診療支援
治療

かぜ症候群
cold syndrome
相馬一亥
(北里大学教授・救命救急医学)

A.疾患・病態の概念

●かぜ症候群は急性の上気道における炎症性疾患と定義されている.病因はウイルスが大部分を占めるが非感染性因子として寒冷,化学物質吸入,アレルギーによるものがある.

●かぜ症候群は,一般的には軽症で,自然治癒傾向が強い予後良好な疾患であるため,臨床医はこの疾患を軽視しがちである.しかし,有病率から考えると非常に頻度の高いこの疾患は,「風邪は万病のもと」という言葉に象徴されるように,そのマネージメントが不十分であると合併症による重症化をひき起こしたり,またかぜ症状を訴える感冒症候群以外の疾患を見逃すことにつながり,決して軽視することのできない疾患である.

●かぜ症状を訴えるかぜ以外の疾患のなかには,最近報告されている激症型溶連菌感染症など生命も脅かす疾患のあることを忘れてはならない.またある報告では,かぜ症状を訴えて来院した患者の約50%が他疾患によるものであったという.大切なのは100あるいは1,000人のかぜ症状を主訴とする患者のなかから,見逃してはならない疾患をもつ1人の患者を見つけ出し,適切なマネージメントを行うことである.

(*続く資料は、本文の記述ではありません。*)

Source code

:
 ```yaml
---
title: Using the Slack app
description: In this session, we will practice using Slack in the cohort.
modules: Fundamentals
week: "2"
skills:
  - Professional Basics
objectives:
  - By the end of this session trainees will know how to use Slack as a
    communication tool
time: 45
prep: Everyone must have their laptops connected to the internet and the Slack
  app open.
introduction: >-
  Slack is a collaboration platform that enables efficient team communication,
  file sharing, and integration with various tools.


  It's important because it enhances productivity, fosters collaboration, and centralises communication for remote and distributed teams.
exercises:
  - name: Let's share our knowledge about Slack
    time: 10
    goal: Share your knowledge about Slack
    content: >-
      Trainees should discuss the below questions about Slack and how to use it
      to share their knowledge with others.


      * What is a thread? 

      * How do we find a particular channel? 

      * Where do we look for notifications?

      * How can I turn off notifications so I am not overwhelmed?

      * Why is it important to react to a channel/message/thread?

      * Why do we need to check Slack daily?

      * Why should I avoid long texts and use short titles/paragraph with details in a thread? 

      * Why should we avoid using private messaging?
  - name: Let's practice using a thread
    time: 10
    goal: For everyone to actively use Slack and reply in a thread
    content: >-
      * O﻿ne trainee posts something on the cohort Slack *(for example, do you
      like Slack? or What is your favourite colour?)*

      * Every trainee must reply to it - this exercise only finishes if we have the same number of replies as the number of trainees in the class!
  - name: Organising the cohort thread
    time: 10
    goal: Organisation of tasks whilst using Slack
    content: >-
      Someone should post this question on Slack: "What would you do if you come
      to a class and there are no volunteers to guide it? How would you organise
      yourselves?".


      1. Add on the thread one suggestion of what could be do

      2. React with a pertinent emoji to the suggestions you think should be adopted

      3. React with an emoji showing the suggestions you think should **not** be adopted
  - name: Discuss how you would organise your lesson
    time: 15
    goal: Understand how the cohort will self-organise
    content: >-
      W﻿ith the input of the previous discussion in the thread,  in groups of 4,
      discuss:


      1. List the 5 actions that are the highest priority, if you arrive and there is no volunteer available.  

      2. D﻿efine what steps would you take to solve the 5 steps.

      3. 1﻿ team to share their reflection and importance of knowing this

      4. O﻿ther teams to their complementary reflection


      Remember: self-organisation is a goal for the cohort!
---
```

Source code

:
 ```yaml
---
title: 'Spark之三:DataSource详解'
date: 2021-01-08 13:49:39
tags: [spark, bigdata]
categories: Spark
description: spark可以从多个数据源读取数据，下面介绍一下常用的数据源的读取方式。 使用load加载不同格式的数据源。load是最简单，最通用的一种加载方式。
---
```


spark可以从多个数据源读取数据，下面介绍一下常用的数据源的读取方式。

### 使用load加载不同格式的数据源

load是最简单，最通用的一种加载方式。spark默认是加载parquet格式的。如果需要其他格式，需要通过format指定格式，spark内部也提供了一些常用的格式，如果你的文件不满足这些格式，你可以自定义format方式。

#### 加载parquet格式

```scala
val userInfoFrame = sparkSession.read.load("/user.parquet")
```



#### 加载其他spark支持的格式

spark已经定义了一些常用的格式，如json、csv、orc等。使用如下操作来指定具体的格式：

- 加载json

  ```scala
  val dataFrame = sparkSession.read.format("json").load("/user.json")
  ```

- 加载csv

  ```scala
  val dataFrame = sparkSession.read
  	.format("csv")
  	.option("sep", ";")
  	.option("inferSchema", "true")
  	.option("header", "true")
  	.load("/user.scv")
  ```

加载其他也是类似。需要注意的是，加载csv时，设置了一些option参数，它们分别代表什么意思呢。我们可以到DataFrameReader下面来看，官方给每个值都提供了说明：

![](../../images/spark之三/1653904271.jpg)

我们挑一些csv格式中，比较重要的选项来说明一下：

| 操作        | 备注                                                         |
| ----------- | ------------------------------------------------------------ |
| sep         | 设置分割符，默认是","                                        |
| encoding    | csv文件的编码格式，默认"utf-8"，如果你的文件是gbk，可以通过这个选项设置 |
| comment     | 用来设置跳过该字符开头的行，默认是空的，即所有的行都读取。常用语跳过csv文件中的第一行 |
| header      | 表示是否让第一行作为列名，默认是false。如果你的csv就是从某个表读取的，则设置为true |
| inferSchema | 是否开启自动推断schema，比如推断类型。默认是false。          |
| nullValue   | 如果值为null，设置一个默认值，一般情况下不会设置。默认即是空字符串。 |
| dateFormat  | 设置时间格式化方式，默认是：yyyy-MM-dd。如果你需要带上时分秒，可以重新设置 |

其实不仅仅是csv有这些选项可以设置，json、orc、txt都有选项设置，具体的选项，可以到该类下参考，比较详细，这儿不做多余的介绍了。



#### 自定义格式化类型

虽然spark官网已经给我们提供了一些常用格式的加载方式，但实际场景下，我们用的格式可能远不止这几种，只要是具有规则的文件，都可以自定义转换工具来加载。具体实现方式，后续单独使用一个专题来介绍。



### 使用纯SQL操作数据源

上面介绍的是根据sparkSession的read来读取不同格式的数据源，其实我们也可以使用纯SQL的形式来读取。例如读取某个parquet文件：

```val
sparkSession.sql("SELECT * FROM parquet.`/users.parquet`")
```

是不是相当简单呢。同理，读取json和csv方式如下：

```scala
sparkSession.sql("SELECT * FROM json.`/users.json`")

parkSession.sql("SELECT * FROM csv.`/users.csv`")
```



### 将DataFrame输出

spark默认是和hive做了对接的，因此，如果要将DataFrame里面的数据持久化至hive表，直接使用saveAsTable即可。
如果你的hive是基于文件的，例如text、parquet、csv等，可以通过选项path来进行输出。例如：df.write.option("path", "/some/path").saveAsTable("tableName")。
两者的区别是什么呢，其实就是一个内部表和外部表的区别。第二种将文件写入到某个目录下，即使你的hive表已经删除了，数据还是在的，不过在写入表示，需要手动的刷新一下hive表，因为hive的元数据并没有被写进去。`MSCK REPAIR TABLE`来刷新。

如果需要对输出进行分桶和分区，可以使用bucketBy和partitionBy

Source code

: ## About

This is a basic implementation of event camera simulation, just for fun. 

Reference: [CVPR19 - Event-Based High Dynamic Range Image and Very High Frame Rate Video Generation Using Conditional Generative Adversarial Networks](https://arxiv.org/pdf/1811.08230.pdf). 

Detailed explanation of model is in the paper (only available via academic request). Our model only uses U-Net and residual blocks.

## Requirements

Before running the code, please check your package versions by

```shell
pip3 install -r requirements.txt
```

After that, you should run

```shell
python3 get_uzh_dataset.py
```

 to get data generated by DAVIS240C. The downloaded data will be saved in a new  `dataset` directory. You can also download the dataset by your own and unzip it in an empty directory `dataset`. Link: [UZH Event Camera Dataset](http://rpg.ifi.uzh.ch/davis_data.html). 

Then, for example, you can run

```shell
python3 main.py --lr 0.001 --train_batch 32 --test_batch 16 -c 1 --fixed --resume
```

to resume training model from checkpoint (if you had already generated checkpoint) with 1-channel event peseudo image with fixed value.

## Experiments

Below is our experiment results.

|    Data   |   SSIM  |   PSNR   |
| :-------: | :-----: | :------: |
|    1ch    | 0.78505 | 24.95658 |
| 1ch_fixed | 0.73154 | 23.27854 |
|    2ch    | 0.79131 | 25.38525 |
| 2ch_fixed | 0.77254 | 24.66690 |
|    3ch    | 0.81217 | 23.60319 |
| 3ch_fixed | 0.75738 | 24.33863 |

●かぜ患者の訴えは様々である.列記すると,くしゃみ・鼻水・鼻閉・咽頭痛・嚥下痛などの上気道症状,咳・痰などの下気道症状のほか,発熱・全身倦怠感・筋肉痛・腰痛・頭痛・食欲不振などの全身症状,また悪心・嘔吐・下痢・腹痛などの消化器症状もみられる.


B.最初の処置

①詳細な現病歴聴取,適切な身体的検査の後,症状が軽微の上気道感染のみで高熱もなく,全身状態が良好で明らかに初発の感冒症候群と考えられる場合は,確定診断のための検査は不要であり,対症的な投薬を行う.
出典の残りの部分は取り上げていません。